As his parents fight, the camera stays on Atoine shaking in his bed. The audience is a key witness to the trauma slowly forming. The 400 Blows is like Joker with character development. Rather than hearing about how he got messed up, we get to see it. In Joker, the protagonist mentions being tied to a radiator as a child, in The 400 Blows we see the radiator. We see his parents’ negative traits reflected his actions. Lying to his teacher, smoking cigarettes, and a growing disdain for education. He hits fellow students the way his dad hits him, he lies like his mom does to his dad, and he smokes like an adult. 

The 400 Blows shows the reality of life. It is all a balance, so it shows the good times with the bad. Life isn’t always horrible, so it’s an appropriate reminder to show the moments of joy. Unfortunately, those moments are few and far in-between. Antoine struggles to overcome poverty and a dying family. The Amigos struggle to overcome the loss of their home and career. They are lost in Mexico while Antoine is lost in his own mind. The songs that accompany him throughout the film are sounds he’s imagining. He is a child growing up too fast and the Amigos are men who haven’t grown up yet. Neither are leading lives that would be considered normal, but both are plausible.  

In The 400 Blows, Antoine steals a typewriter. This is one of the main action sequences in the film. When he is in the act of stealing, close-up shots are ushered in. It conveys his tunnel vision in the operation. If he gets caught, the audience would find out just as he does. The camera is placed no more than five feet in front of him, bringing us closer to the action and mind of Antoine. Until he’s free from the building, every shot serves to build tension. The audience never knows if there are people around or if he’s about to get caught. It’s nerve-wracking for him and the viewer. 

Antoine ends up surrounded by misunderstood boys just like him. They all understand his pain and share lament over their parents and adults alike. They form a community. He finally feels like he belongs. The Amigos end up surrounded by people who look just like them as well. Granted, they are the citizens of Santa Poco, but they dress identically to the Amigos for the final battle. After being cast as outsiders the entire film, their acceptance comes in the form of their identity. Their uniforms separate them from everyone around the entire film, the conclusion serves to show that they are one with them.

Where The Three Amigos starts, The 400 Blows ends. Antoine fights the entire movie for freedom, and he finally gets it. Culminating with a powerful scene of him running, paired up with silence until he reaches his destination, the final scene is jaw-dropping. The Amigos begin their film leaving their corrupt organization to embark on a new journey. Antoine ends his film doing the same. His run is euphoric. He’s ran away several times, but this one is different. This time it’s definite. It’s not community that he was looking for all along, it was just acceptance. Now that he has it, he can move on. 

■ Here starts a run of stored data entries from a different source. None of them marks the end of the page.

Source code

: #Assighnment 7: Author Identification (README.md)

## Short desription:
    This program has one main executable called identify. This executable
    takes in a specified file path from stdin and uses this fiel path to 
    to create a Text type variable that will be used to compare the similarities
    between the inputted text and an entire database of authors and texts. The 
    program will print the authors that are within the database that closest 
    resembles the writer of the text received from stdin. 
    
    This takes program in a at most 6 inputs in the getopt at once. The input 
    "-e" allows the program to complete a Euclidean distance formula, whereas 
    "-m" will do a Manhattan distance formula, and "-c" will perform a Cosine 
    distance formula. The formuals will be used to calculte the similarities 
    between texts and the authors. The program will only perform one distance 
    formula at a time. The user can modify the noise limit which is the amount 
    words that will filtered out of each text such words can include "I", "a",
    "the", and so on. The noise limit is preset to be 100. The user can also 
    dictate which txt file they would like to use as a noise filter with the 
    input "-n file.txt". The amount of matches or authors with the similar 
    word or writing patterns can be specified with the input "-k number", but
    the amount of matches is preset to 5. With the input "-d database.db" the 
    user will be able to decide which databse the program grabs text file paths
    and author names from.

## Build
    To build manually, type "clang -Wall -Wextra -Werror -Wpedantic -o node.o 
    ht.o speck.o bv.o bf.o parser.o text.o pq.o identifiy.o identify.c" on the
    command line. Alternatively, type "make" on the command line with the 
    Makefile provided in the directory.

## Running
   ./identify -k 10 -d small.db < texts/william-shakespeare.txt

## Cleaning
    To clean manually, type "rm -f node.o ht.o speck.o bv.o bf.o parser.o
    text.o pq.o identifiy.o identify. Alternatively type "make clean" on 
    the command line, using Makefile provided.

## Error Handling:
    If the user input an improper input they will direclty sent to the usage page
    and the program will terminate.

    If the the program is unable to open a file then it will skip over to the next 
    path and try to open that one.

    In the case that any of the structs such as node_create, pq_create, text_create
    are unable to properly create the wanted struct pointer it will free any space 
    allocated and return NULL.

As the music slowly strips back into just an acoustic guitar playing the theme, the camera tracks his jog all the way into the edge of the beach. The music slows and he looks into the camera, as if to say, “on to the next one”. This version of the theme song acts as closure. By providing similar opening and closing marks to a narrative, unity is guaranteed. The Three Amigos closes with their theme song in the background of a credits sequence over a sunset. The 400 Blows ends with a stare into the camera and a cut to black. The Amigos story is over, but Antoine’s will go on. It takes 400 blows for Antoine to finally make it out, but where is he going to next?       


Prince, S. (2012). Movies and Meaning: An introduction to film. Harlow, Essex: Pearson.

Neupert, R. (1989). The Musical Score As Closure Device in “The 400 Blows”. Allegheny College: Stable.